Consider this piece of code:

    protected override void Draw(GameTime gameTime)
    {
        GraphicsDevice.Clear(Color.CornflowerBlue);

        spriteBatch.Begin();
        spriteBatch.Draw(texture, new Rectangle(0, 0, 100, 100), null, Color.White);
        spriteBatch.End();

        base.Draw(gameTime);
    }

If I run this, the texture appears (predictably) at the top-left corner of the window with the correct size (100x100).

If I do this instead (XNA 4.0-only):

spriteBatch.Draw(texture, new Rectangle(0, 0, 100, 100), null, Color.White, 0, new Vector2(0, 0), SpriteEffects.None, 0);

Everything is still as expected. However, as soon as I change the origin parameter, the position gets weird.

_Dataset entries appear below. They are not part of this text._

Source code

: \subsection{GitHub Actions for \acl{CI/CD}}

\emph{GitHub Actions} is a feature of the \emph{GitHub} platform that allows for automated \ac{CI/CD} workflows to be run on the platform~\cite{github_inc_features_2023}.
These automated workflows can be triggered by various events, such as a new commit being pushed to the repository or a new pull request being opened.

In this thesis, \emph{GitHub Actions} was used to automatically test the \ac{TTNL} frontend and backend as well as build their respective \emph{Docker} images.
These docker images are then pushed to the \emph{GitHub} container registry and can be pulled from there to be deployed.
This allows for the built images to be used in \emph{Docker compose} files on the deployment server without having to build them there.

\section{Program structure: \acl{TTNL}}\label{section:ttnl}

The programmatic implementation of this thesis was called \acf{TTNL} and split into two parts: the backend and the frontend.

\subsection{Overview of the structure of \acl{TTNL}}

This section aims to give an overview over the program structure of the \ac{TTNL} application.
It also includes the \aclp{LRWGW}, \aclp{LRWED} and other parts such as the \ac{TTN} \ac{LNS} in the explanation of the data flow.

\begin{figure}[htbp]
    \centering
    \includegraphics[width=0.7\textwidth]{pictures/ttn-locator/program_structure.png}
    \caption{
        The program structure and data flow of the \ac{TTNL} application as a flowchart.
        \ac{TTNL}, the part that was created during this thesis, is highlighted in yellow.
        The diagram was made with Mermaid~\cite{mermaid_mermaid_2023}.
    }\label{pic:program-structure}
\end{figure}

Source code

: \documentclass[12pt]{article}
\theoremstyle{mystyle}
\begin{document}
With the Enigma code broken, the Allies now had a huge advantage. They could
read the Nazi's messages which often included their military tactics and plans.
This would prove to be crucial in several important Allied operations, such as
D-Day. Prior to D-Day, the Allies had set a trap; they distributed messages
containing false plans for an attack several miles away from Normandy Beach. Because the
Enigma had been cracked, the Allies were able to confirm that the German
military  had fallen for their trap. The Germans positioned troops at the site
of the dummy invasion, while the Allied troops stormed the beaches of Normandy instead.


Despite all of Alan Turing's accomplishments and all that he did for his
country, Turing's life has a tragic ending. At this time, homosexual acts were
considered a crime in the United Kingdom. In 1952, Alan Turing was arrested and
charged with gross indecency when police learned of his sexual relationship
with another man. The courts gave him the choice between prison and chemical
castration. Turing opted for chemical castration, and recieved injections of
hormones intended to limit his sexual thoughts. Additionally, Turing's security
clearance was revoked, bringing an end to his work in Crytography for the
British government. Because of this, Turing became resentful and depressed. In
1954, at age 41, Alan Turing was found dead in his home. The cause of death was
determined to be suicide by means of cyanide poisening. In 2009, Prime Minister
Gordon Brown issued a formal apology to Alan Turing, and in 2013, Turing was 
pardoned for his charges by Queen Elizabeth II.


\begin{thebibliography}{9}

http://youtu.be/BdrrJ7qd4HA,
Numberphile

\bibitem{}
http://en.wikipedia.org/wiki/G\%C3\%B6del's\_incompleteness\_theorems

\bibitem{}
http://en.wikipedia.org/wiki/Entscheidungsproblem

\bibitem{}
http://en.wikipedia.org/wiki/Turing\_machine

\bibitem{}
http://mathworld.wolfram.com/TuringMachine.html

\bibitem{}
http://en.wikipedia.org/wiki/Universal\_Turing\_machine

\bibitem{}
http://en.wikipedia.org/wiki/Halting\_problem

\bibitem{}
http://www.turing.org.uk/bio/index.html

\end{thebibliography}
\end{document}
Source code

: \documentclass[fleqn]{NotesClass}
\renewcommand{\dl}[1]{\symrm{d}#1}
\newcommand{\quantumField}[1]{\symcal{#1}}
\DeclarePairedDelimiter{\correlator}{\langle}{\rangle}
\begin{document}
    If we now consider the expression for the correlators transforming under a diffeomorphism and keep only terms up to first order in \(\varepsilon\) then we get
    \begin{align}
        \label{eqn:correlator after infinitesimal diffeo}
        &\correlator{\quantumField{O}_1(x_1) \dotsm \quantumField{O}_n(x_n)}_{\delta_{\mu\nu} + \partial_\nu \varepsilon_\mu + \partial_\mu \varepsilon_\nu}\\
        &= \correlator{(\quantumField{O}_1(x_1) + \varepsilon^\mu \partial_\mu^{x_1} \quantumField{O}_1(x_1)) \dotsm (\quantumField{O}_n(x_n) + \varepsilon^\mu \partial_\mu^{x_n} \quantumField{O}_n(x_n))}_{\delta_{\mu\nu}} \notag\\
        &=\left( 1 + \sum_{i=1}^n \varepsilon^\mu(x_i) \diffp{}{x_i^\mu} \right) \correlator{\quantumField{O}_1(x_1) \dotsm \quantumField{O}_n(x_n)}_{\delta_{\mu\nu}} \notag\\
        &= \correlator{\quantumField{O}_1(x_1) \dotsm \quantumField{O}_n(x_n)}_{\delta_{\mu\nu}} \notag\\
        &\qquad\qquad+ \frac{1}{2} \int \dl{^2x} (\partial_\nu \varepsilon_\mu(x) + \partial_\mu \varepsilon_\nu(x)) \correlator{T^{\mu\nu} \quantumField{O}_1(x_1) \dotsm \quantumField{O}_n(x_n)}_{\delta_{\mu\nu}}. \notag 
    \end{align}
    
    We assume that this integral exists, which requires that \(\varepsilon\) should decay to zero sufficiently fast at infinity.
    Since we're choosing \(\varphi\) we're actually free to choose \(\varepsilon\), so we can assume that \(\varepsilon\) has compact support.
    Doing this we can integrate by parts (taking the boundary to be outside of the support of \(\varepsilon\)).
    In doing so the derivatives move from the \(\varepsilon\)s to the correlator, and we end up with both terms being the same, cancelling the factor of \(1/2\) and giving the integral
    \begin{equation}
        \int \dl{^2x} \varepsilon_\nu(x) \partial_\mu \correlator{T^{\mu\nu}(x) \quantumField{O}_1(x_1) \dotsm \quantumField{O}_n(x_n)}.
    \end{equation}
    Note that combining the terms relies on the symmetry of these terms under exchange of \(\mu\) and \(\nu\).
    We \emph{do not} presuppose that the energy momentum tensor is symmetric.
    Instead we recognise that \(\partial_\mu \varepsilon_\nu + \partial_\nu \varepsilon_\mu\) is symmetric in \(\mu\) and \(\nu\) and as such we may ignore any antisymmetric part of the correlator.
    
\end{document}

    protected override void Draw(GameTime gameTime)
    {
        GraphicsDevice.Clear(Color.CornflowerBlue);

        spriteBatch.Begin();
        spriteBatch.Draw(texture, new Rectangle(0, 0, 100, 100), null, Color.White, 0, new Vector2(128, 128), SpriteEffects.None, 0);
        spriteBatch.End();

        base.Draw(gameTime);
    }

In this last example, only 1/4 of the texture is visible.

In other words, the origin parameter not only changes the origin of the rotation, but also the destination rectangle. In other words, the Top/Left coordinates of the rectangle are not the Top/Left coordinates of the drawn sprite, but rather the coordinates of the Origin.X/Origin.Y texture pixel.

If the target position was just a Vector2, I'd understand (and fully support) this behavior, but with a destination rectangle it just seems odd, especially since the documentation does not seem to mention this fact (although to be honest, the documentation barely says anything at all).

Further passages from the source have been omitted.